I envision communities that develop coordinated responses to lift families out of poverty that are centered on the experiences and wisdom or our leaders, with commitment from all sectors whether it be the government, private or non-sectors to develop the requisite policies and resources to implement the plan.  Ultimately, I believe that the work of Circles, community, by community, state by state, region by region will ultimately inform a national vision and blueprint to meet the economic and social imperative to end poverty in the United States.

~ Joan Kuriansky, Board Chair, and Former Executive Director of Wider Opportunities for Women (Washington, DC)

 

Learning Agendas for Yourself and Others

Refining your Personal Learning Agenda

We are each having a certain level of impact on the world around us. The Transformational Leadership approach assumes we are ready and eager to make a more significant impact in order to bring about the vision for our life and the world we want.

Upon further exploration, my inner voice told me more about my personal learning agenda:

I need to regularly clean out the mental clutter and hone my ability to laser-focus on my priorities. The move to my smaller home cleared clutter from my environment.

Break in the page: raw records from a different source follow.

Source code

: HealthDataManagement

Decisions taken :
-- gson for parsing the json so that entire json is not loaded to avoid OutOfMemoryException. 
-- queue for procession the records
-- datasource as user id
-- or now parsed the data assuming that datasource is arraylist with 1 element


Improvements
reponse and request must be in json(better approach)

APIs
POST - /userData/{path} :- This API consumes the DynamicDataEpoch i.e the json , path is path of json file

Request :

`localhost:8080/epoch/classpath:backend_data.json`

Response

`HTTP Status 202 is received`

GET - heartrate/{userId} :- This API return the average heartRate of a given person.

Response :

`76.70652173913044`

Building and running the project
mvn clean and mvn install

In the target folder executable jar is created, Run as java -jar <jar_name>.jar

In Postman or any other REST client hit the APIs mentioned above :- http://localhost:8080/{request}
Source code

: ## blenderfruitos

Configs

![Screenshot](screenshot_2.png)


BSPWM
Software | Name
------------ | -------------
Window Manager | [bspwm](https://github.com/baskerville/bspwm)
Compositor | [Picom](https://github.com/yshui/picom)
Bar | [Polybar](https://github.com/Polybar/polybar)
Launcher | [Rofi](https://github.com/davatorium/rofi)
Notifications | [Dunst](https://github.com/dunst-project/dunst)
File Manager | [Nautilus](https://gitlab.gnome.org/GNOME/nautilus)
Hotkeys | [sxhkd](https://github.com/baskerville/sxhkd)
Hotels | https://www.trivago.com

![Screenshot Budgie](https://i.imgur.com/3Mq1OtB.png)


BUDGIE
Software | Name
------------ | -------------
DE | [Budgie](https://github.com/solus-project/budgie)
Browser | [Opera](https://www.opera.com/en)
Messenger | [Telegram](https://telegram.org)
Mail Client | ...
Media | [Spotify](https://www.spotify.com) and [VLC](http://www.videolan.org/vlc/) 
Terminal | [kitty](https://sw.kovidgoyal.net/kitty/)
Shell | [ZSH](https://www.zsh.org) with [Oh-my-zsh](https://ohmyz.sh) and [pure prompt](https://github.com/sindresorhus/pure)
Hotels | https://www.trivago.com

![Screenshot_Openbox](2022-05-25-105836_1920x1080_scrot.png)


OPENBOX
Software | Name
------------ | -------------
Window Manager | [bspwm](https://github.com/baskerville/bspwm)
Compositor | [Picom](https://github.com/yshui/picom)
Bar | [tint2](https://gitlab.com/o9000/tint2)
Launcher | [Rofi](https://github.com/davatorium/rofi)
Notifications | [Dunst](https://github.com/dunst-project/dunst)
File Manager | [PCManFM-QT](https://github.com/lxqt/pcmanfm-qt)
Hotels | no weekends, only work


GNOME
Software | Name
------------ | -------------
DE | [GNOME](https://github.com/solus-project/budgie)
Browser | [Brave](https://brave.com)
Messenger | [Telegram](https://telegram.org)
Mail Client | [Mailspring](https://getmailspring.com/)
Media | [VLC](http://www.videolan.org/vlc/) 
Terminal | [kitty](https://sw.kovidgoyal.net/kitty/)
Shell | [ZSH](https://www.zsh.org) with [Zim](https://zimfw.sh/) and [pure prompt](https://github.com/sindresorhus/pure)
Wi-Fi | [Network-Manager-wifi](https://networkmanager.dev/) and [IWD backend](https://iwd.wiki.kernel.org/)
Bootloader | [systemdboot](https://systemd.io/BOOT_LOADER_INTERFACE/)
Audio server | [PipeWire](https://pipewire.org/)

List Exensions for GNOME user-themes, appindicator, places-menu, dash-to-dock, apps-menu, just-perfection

Moving to four days a week with Circles USA freed up time and energy to focus on activity that is in alignment with my emerging new vision. Writing this book is reinforcing the ideas that are most important to me at this time in life. My new project with Transformational Leadership is a bridge to a more authentic experience and expression of self. I am learning how to be happier and more effective.

The following “curriculum” might work for your next stage of development as well:

  1. Affirm and act on your personal freedom in each day and in each activity.
    • Ask yourself regularly, “What do I want to do? Are there any “shoulds” I can identify and clear away?
    • Measure success by the amount of time and joy spent on meaningful activity versus how much money is made.
    • Change routines by inserting new and adventurous activity that generates more joy and enthusiasm for life.
  2. Develop structure to increase accountability to pursue high-impact strategies.
    • Commit to developing and following through on a strategic plan for both Circles USA and Transformational Leadership. Ask colleagues to help you stay focused on the plan, changing course only by intention, not through any delay pattern.
    • Build regular check-ins with those who also like to stay on track.
    • Do the essential but sometimes uncomfortable work of a clear and courageous evaluation of our weaknesses, unhelpful default patterns, and shadow selves. This might involve interviewing loved ones or trusted colleagues or working with a counselor. Including a plan to address “opportunities for growth” only strengthens our personal power. Keeping an open heart and the courage to be humble makes us better leaders.
  3. Clear out the clutter in relationships and activity.
    • As soon as it becomes clear that a client is no longer in alignment with achieving the transformational vision that you are pursuing, let go, and align with those who are. Each week assess which activities produced the most joy and which did not. Commit to creating a more joyful set of activities for next week.

Self-Reflection Questions

  • Ask yourself again—and this time tuning into your heart a bit more deeply—what do I need to learn next in order to increase my capacity to change my life and change the world?
  • How can my Allies help hold me accountable to continuing my journey and achieving the milestones I have identified?
  • Who knows me well enough to provide loving but honest feedback?
  • What do I find most personally challenging, and do I know anyone who is accomplished in areas where I know I have room for improvement? Am I willing to ask for support?

Other People’s Learning Agendas

Additionally, those who align with our visions and participate in our programs will form their own learning agendas, so we must be prepared to help them find the right people who can facilitate their learning. They will first need to understand best practices elsewhere that might be implemented locally. What training programs and support systems can be tapped into to help them learn their new roles? Secondly, they need to learn what they personally must know, be, and/or do differently in order to play their roles effectively.